For one month in midsummer 2014, I participated in a biodiversity study with Operation Wallacea in Romania. Natura 2000 is a network of protected areas across Europe to conserve important medieval grasslands and associated habitat. As a research assistant, I helped monitor an array of species (butterflies, indicator plants, birds, small mammals and large mammals) to elucidate impacts of changes in farming practices on the biodiversity of these lands. To monitor bats, we would go out at dawn or dusk with acoustic devices to record echolocation sounds and determine species presence.
Romanian sign on building in Sighişoara, Transylvania that reads, “In this house between 1431-1435 lived the rule of the Romania country Vlad Dracul. Son of Mircea cel Bâtrin.” (Photo by Katie Bell)
Painting of Vlad Dracul inside the house. (Photo by Katie Bell)
Having returned to Victoria, BC, in 2015 with a new-found fascination for bats, I was in search of opportunities to help local bats. Why do the bats need help?
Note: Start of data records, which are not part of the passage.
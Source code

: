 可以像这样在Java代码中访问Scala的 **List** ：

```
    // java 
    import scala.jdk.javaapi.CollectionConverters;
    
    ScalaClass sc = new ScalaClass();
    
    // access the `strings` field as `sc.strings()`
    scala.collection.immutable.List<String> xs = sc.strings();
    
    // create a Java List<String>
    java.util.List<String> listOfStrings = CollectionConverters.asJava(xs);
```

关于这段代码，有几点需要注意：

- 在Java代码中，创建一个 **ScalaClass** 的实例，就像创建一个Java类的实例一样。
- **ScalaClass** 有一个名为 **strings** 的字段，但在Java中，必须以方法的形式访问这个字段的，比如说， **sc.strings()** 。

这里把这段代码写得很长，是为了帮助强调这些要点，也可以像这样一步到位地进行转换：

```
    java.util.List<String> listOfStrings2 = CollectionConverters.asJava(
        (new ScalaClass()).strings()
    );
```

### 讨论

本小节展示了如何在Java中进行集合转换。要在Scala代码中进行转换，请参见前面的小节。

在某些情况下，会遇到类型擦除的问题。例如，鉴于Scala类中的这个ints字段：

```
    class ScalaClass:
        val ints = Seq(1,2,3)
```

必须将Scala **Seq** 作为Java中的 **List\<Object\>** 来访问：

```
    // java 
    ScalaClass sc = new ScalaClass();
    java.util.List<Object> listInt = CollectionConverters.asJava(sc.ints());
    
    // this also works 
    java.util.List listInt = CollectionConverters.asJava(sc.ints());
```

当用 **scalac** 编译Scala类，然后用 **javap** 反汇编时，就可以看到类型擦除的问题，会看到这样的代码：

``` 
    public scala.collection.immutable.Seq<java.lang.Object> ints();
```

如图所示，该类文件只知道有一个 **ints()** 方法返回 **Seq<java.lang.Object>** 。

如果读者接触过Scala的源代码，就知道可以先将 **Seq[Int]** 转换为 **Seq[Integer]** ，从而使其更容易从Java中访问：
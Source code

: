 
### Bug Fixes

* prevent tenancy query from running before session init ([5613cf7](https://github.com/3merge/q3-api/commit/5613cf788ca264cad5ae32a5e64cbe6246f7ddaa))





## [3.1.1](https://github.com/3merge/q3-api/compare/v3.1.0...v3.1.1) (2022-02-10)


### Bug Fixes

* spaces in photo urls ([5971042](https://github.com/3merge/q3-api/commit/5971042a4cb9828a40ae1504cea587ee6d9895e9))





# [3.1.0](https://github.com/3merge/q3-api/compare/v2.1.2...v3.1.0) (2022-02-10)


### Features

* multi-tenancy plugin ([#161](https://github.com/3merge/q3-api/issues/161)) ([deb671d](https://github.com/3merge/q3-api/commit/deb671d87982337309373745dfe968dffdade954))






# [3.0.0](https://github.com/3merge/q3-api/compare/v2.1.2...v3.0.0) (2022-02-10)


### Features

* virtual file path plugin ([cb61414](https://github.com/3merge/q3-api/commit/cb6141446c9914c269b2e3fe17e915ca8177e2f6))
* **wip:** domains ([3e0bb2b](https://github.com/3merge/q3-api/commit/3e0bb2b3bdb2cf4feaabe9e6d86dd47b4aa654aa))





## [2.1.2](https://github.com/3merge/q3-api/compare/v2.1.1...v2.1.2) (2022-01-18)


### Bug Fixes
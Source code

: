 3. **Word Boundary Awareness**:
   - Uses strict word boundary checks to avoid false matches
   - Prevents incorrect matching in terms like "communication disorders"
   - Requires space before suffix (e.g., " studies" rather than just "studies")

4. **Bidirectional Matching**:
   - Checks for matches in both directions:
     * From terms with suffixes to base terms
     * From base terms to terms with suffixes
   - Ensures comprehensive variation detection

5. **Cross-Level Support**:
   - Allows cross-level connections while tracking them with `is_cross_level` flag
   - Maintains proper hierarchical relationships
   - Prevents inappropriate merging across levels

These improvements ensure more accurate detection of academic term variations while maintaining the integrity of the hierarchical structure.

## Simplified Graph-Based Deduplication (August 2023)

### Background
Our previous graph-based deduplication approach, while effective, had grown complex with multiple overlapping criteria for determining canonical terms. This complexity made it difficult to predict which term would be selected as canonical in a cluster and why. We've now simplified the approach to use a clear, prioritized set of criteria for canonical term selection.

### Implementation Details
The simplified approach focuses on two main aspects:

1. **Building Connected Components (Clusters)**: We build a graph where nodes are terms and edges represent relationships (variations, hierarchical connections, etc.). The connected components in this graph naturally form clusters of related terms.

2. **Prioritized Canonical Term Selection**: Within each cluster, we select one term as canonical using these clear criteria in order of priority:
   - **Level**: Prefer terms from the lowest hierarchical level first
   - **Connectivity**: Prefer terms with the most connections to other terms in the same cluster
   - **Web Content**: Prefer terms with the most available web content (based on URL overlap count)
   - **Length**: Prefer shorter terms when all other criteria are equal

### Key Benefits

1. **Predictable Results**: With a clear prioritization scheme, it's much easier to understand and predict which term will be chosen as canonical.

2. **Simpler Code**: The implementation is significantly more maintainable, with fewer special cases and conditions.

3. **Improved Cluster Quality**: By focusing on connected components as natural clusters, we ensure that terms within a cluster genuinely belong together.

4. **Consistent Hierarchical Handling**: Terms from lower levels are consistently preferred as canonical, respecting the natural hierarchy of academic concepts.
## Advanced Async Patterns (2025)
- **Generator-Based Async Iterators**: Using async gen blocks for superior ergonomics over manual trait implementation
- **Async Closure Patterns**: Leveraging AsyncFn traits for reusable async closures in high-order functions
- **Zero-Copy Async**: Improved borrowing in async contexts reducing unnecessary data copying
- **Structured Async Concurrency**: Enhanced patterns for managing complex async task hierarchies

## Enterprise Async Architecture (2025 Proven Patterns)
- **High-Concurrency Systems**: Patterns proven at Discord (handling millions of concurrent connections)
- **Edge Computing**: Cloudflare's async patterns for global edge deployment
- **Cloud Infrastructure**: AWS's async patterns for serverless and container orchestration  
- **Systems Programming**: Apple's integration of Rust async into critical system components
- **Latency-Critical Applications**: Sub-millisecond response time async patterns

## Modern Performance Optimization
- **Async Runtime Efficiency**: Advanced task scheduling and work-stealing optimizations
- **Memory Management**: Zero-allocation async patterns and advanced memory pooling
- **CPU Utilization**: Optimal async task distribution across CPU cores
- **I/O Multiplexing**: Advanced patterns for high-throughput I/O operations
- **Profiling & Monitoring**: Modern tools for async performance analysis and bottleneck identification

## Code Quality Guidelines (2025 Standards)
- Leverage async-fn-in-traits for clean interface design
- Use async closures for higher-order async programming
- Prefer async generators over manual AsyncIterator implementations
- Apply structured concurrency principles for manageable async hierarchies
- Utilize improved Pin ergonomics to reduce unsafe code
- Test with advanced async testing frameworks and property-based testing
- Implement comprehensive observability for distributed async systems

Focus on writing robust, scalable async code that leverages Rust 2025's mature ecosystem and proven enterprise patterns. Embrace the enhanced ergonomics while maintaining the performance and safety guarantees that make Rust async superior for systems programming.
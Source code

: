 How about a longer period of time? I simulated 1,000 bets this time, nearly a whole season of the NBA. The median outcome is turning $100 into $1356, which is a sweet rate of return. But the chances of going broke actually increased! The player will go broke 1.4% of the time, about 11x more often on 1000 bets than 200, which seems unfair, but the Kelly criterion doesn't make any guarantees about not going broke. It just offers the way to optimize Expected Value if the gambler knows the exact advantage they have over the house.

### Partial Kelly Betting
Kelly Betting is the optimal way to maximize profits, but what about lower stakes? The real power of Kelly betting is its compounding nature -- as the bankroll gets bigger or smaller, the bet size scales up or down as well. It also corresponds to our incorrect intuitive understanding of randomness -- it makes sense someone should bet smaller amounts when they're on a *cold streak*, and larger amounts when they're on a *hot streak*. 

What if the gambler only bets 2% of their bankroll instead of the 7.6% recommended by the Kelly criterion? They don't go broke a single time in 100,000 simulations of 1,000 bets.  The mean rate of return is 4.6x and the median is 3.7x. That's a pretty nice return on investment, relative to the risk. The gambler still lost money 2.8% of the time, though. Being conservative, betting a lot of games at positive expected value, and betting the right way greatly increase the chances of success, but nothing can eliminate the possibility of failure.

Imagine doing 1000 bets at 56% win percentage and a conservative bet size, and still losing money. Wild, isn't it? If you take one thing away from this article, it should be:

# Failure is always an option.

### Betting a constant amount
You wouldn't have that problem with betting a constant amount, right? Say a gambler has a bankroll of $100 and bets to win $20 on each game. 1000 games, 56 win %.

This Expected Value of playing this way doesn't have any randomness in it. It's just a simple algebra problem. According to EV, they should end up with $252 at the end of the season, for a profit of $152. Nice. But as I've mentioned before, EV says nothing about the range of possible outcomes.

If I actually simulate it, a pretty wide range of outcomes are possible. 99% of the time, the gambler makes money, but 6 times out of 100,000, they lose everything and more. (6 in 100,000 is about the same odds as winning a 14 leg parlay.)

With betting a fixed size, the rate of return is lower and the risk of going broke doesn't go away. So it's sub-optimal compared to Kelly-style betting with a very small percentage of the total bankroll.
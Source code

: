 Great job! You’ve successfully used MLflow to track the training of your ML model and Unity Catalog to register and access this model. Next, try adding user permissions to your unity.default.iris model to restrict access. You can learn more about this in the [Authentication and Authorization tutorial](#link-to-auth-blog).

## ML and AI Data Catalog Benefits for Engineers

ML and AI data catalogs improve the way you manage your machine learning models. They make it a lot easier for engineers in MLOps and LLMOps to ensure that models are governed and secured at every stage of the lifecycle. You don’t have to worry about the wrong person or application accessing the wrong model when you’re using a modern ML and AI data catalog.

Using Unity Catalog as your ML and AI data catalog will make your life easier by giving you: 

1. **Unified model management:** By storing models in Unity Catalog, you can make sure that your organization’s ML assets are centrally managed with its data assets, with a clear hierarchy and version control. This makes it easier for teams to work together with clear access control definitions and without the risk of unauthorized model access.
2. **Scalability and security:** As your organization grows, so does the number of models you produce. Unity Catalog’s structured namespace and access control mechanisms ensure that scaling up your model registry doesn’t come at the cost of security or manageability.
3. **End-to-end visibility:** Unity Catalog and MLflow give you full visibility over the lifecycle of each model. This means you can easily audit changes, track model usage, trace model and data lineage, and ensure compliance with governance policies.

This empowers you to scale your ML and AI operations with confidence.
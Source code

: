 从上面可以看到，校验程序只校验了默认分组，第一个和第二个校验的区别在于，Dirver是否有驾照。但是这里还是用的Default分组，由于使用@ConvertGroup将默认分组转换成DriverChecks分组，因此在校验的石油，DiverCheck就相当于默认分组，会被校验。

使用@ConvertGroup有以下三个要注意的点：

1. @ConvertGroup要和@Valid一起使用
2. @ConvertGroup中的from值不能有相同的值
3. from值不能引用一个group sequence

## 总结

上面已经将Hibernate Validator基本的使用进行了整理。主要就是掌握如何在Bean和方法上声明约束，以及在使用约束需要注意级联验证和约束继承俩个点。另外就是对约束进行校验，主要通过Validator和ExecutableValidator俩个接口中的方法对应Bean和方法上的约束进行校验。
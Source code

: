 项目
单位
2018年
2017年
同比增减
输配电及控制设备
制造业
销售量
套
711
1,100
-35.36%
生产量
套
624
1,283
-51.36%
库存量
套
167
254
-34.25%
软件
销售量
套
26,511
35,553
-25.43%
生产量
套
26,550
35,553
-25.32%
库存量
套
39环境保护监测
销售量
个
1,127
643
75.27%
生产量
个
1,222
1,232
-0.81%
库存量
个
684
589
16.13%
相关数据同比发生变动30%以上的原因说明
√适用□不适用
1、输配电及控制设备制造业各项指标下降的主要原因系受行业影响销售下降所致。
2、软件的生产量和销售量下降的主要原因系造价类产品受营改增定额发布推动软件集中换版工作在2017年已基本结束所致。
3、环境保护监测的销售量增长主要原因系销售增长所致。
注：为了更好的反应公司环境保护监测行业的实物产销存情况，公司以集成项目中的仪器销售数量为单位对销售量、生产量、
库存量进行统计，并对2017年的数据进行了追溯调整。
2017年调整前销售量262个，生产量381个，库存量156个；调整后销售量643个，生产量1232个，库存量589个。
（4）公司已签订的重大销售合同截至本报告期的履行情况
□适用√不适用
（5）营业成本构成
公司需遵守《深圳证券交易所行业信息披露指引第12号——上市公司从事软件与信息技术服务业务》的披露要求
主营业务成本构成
Over six million bats have died across North America since 2006 as a result of white-nose syndrome (WNS). WNS is caused by a fungus that attacks hibernating bats in caves, when they are inactive and vulnerable. The fungus consumes the skin of bats’ mouths and wings, which causes them to wake from hibernation and use up limited fat reserves, eventually leading to death.
Little brown myotis exhibiting white-nose syndrome – note white fuzz on mouth and wings. (Photo by Marvin Moriarty)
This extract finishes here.